[STUDY MATERIAL]
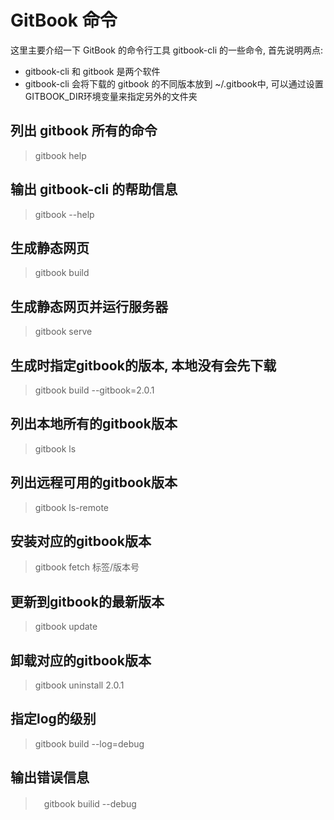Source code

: # GitBook 命令

这里主要介绍一下 GitBook 的命令行工具 gitbook-cli 的一些命令, 首先说明两点:

* gitbook-cli 和 gitbook 是两个软件
* gitbook-cli 会将下载的 gitbook 的不同版本放到 ~/.gitbook中, 可以通过设置GITBOOK_DIR环境变量来指定另外的文件夹

## 列出 gitbook 所有的命令

> gitbook help

## 输出 gitbook-cli 的帮助信息

> gitbook --help

## 生成静态网页

> gitbook build

## 生成静态网页并运行服务器

> gitbook serve

## 生成时指定gitbook的版本, 本地没有会先下载

> gitbook build --gitbook=2.0.1

## 列出本地所有的gitbook版本

> gitbook ls

## 列出远程可用的gitbook版本

> gitbook ls-remote

## 安装对应的gitbook版本

> gitbook fetch 标签/版本号

## 更新到gitbook的最新版本

> gitbook update

## 卸载对应的gitbook版本

> gitbook uninstall 2.0.1

## 指定log的级别

> gitbook build --log=debug

## 输出错误信息

>　gitbook builid --debug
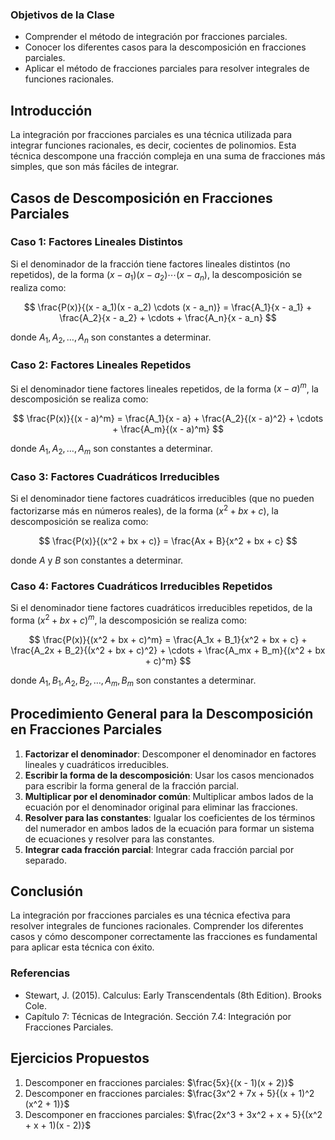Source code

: 
### Objetivos de la Clase
- Comprender el método de integración por fracciones parciales.
- Conocer los diferentes casos para la descomposición en fracciones parciales.
- Aplicar el método de fracciones parciales para resolver integrales de funciones racionales.

## Introducción
La integración por fracciones parciales es una técnica utilizada para integrar funciones racionales, es decir, cocientes de polinomios. Esta técnica descompone una fracción compleja en una suma de fracciones más simples, que son más fáciles de integrar.

## Casos de Descomposición en Fracciones Parciales

### Caso 1: Factores Lineales Distintos
Si el denominador de la fracción tiene factores lineales distintos (no repetidos), de la forma $(x - a_1)(x - a_2) \cdots (x - a_n)$, la descomposición se realiza como:

$$
\frac{P(x)}{(x - a_1)(x - a_2) \cdots (x - a_n)} = \frac{A_1}{x - a_1} + \frac{A_2}{x - a_2} + \cdots + \frac{A_n}{x - a_n}
$$

donde $A_1, A_2, \ldots, A_n$ son constantes a determinar.

### Caso 2: Factores Lineales Repetidos
Si el denominador tiene factores lineales repetidos, de la forma $(x - a)^m$, la descomposición se realiza como:

$$
\frac{P(x)}{(x - a)^m} = \frac{A_1}{x - a} + \frac{A_2}{(x - a)^2} + \cdots + \frac{A_m}{(x - a)^m}
$$

donde $A_1, A_2, \ldots, A_m$ son constantes a determinar.

### Caso 3: Factores Cuadráticos Irreducibles
Si el denominador tiene factores cuadráticos irreducibles (que no pueden factorizarse más en números reales), de la forma $(x^2 + bx + c)$, la descomposición se realiza como:

$$
\frac{P(x)}{(x^2 + bx + c)} = \frac{Ax + B}{x^2 + bx + c}
$$

donde $A$ y $B$ son constantes a determinar.

### Caso 4: Factores Cuadráticos Irreducibles Repetidos
Si el denominador tiene factores cuadráticos irreducibles repetidos, de la forma $(x^2 + bx + c)^m$, la descomposición se realiza como:

$$
\frac{P(x)}{(x^2 + bx + c)^m} = \frac{A_1x + B_1}{x^2 + bx + c} + \frac{A_2x + B_2}{(x^2 + bx + c)^2} + \cdots + \frac{A_mx + B_m}{(x^2 + bx + c)^m}
$$

donde $A_1, B_1, A_2, B_2, \ldots, A_m, B_m$ son constantes a determinar.

## Procedimiento General para la Descomposición en Fracciones Parciales
1. **Factorizar el denominador**: Descomponer el denominador en factores lineales y cuadráticos irreducibles.
2. **Escribir la forma de la descomposición**: Usar los casos mencionados para escribir la forma general de la fracción parcial.
3. **Multiplicar por el denominador común**: Multiplicar ambos lados de la ecuación por el denominador original para eliminar las fracciones.
4. **Resolver para las constantes**: Igualar los coeficientes de los términos del numerador en ambos lados de la ecuación para formar un sistema de ecuaciones y resolver para las constantes.
5. **Integrar cada fracción parcial**: Integrar cada fracción parcial por separado.

## Conclusión
La integración por fracciones parciales es una técnica efectiva para resolver integrales de funciones racionales. Comprender los diferentes casos y cómo descomponer correctamente las fracciones es fundamental para aplicar esta técnica con éxito.

### Referencias
- Stewart, J. (2015). Calculus: Early Transcendentals (8th Edition). Brooks Cole.
- Capítulo 7: Técnicas de Integración. Sección 7.4: Integración por Fracciones Parciales.

## Ejercicios Propuestos
1. Descomponer en fracciones parciales: $\frac{5x}{(x - 1)(x + 2)}$
2. Descomponer en fracciones parciales: $\frac{3x^2 + 7x + 5}{(x + 1)^2 (x^2 + 1)}$
3. Descomponer en fracciones parciales: $\frac{2x^3 + 3x^2 + x + 5}{(x^2 + x + 1)(x - 2)}$
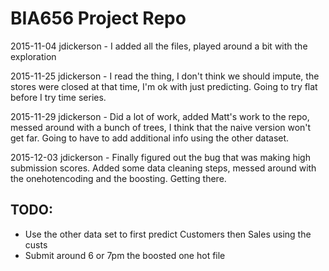 # BIA656 Project Repo

2015-11-04
jdickerson - I added all the files, played around a bit with the exploration

2015-11-25
jdickerson - I read the thing, I don't think we should impute, the stores were closed at that time, I'm ok with just predicting. Going to try flat before I try time series.

2015-11-29
jdickerson - Did a lot of work, added Matt's work to the repo, messed around with a bunch of trees, I think that the naive version won't get far. Going to have to add additional info using the other dataset.

2015-12-03
jdickerson - Finally figured out the bug that was making high submission scores. Added some data cleaning steps, messed around with the onehotencoding and the boosting. Getting there.

## TODO:
 - Use the other data set to first predict Customers then Sales using the custs
 - Submit around 6 or 7pm the boosted one hot file
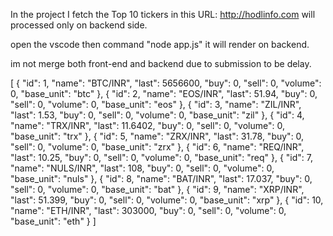 In the project I fetch the Top 10 tickers in this URL: http://hodlinfo.com  will processed only on backend side.

open the vscode then command "node app.js" it will render on backend.


im not merge both front-end and backend due to submission to be delay.


[
    {
        "id": 1,
        "name": "BTC/INR",
        "last": 5656600,
        "buy": 0,
        "sell": 0,
        "volume": 0,
        "base_unit": "btc"
    },
    {
        "id": 2,
        "name": "EOS/INR",
        "last": 51.94,
        "buy": 0,
        "sell": 0,
        "volume": 0,
        "base_unit": "eos"
    },
    {
        "id": 3,
        "name": "ZIL/INR",
        "last": 1.53,
        "buy": 0,
        "sell": 0,
        "volume": 0,
        "base_unit": "zil"
    },
    {
        "id": 4,
        "name": "TRX/INR",
        "last": 11.6402,
        "buy": 0,
        "sell": 0,
        "volume": 0,
        "base_unit": "trx"
    },
    {
        "id": 5,
        "name": "ZRX/INR",
        "last": 31.78,
        "buy": 0,
        "sell": 0,
        "volume": 0,
        "base_unit": "zrx"
    },
    {
        "id": 6,
        "name": "REQ/INR",
        "last": 10.25,
        "buy": 0,
        "sell": 0,
        "volume": 0,
        "base_unit": "req"
    },
    {
        "id": 7,
        "name": "NULS/INR",
        "last": 108,
        "buy": 0,
        "sell": 0,
        "volume": 0,
        "base_unit": "nuls"
    },
    {
        "id": 8,
        "name": "BAT/INR",
        "last": 17.037,
        "buy": 0,
        "sell": 0,
        "volume": 0,
        "base_unit": "bat"
    },
    {
        "id": 9,
        "name": "XRP/INR",
        "last": 51.399,
        "buy": 0,
        "sell": 0,
        "volume": 0,
        "base_unit": "xrp"
    },
    {
        "id": 10,
        "name": "ETH/INR",
        "last": 303000,
        "buy": 0,
        "sell": 0,
        "volume": 0,
        "base_unit": "eth"
    }
]
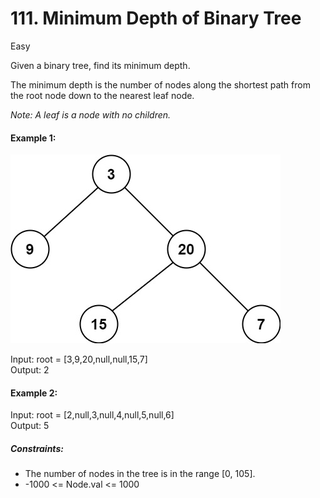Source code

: # 111. Minimum Depth of Binary Tree

Easy


Given a binary tree, find its minimum depth.

The minimum depth is the number of nodes along the shortest path from the root node down to the nearest leaf node.

*Note: A leaf is a node with no children.*

 

#### Example 1:

![img](ex_depth.jpg)

Input: root = [3,9,20,null,null,15,7]  
Output: 2
#### Example 2:

Input: root = [2,null,3,null,4,null,5,null,6]  
Output: 5
 

##### Constraints:

- The number of nodes in the tree is in the range [0, 105].
- -1000 <= Node.val <= 1000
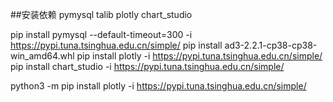 ##安装依赖
pymysql
talib
plotly
chart_studio

pip install pymysql --default-timeout=300 -i https://pypi.tuna.tsinghua.edu.cn/simple/
pip install ad3-2.2.1-cp38-cp38-win_amd64.whl
pip install plotly -i https://pypi.tuna.tsinghua.edu.cn/simple/
pip install chart_studio -i https://pypi.tuna.tsinghua.edu.cn/simple/

python3 -m pip install plotly  -i https://pypi.tuna.tsinghua.edu.cn/simple/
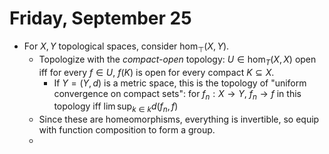 # Friday, September 25


- For $X, Y$ topological spaces, consider $\hom_\top(X, Y)$.
  - Topologize with the *compact-open* topology: $U \in \hom_T(X, X)$ open iff for every $f\in U$, $f(K)$ is open for every compact $K\subseteq X$.
    - If $Y = (Y, d)$ is a metric space, this is the topology of "uniform convergence on compact sets": for $f_n:X\to Y$, $f_n \to f$ in this topology iff $\lim \sup_{k\in k} d(f_n, f)$
  - Since these are homeomorphisms, everything is invertible, so equip with function composition to form a group.
  - 

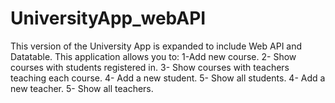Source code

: # UniversityApp_webAPI
This version of the University App is expanded to include Web API and Datatable.
This application allows you to:
1-Add new course.
2- Show courses with students registered in.
3- Show courses with teachers teaching each course.
4- Add a new student.
5- Show all students.
4- Add a new teacher.
5- Show all teachers.


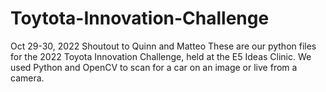 # Toytota-Innovation-Challenge
Oct 29-30, 2022
Shoutout to Quinn and Matteo 
These are our python files for the 2022 Toyota Innovation Challenge, held at the E5 Ideas Clinic.
We used Python and OpenCV to scan for a car on an image or live from a camera. 
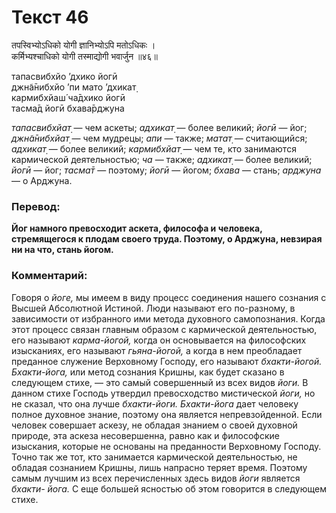 # Текст 46

तपस्विभ्योऽधिको योगी ज्ञानिभ्योऽपि मतोऽधिकः ।  
कर्मिभ्यश्चाधिको योगी तस्माद्योगी भवार्जुन ॥४६॥

тапасвибхйо ’дхико йогӣ  
джн̃а̄нибхйо ’пи мато ’дхикат̣  
кармибхйаш́ ча̄дхико йогӣ  
тасма̄д йогӣ бхава̄рджуна

_тапасвибхйат̣_ — чем аскеты; _адхикат̣_ — более великий; _йогӣ_ — йог; _джн̃а̄нибхйат̣_ — чем мудрецы; _апи_ — также; _матат̣_ — считающийся; _адхикат̣_ — более великий; _кармибхйат̣_ — чем те, кто занимаются кармической деятельностью; _ча_ — также; _адхикат̣_ — более великий; _йогӣ_ — йог; _тасма̄т_ — поэтому; _йогӣ_ — йогом; _бхава_ — стань; _арджуна_ — о Арджуна.

### Перевод:

**Йог намного превосходит аскета, философа и человека, стремящегося к плодам своего труда. Поэтому, о Арджуна, невзирая ни на что, стань йогом.**

### Комментарий:

Говоря о _йоге,_ мы имеем в виду процесс соединения нашего сознания с Высшей Абсолютной Истиной. Люди называют его по-разному, в зависимости от избранного ими метода духовного самопознания. Когда этот процесс связан главным образом с кармической деятельностью, его называют _карма-йогой,_ когда он основывается на философских изысканиях, его называют _гьяна-йогой,_ а когда в нем преобладает преданное служение Верховному Господу, его называют _бхакти-йогой._ _Бхакти-йога,_ или метод сознания Кришны, как будет сказано в следующем стихе, — это самый совершенный из всех видов _йоги._ В данном стихе Господь утвердил превосходство мистической _йоги,_ но не сказал, что она лучше _бхакти-йоги._ _Бхакти-йога_ дает человеку полное духовное знание, поэтому она является непревзойденной. Если человек совершает аскезу, не обладая знанием о своей духовной природе, эта аскеза несовершенна, равно как и философские изыскания, которые не основаны на преданности Верховному Господу. Точно так же тот, кто занимается кармической деятельностью, не обладая сознанием Кришны, лишь напрасно теряет время. Поэтому самым лучшим из всех перечисленных здесь видов _йоги_ является _бхакти- йога._ С еще большей ясностью об этом говорится в следующем стихе.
[/STUDY MATERIAL]
TO DO >>
Lines with the string "integrales" in the data above: say how many there are, giving the number alone.

EXPECTED ANSWER >>
2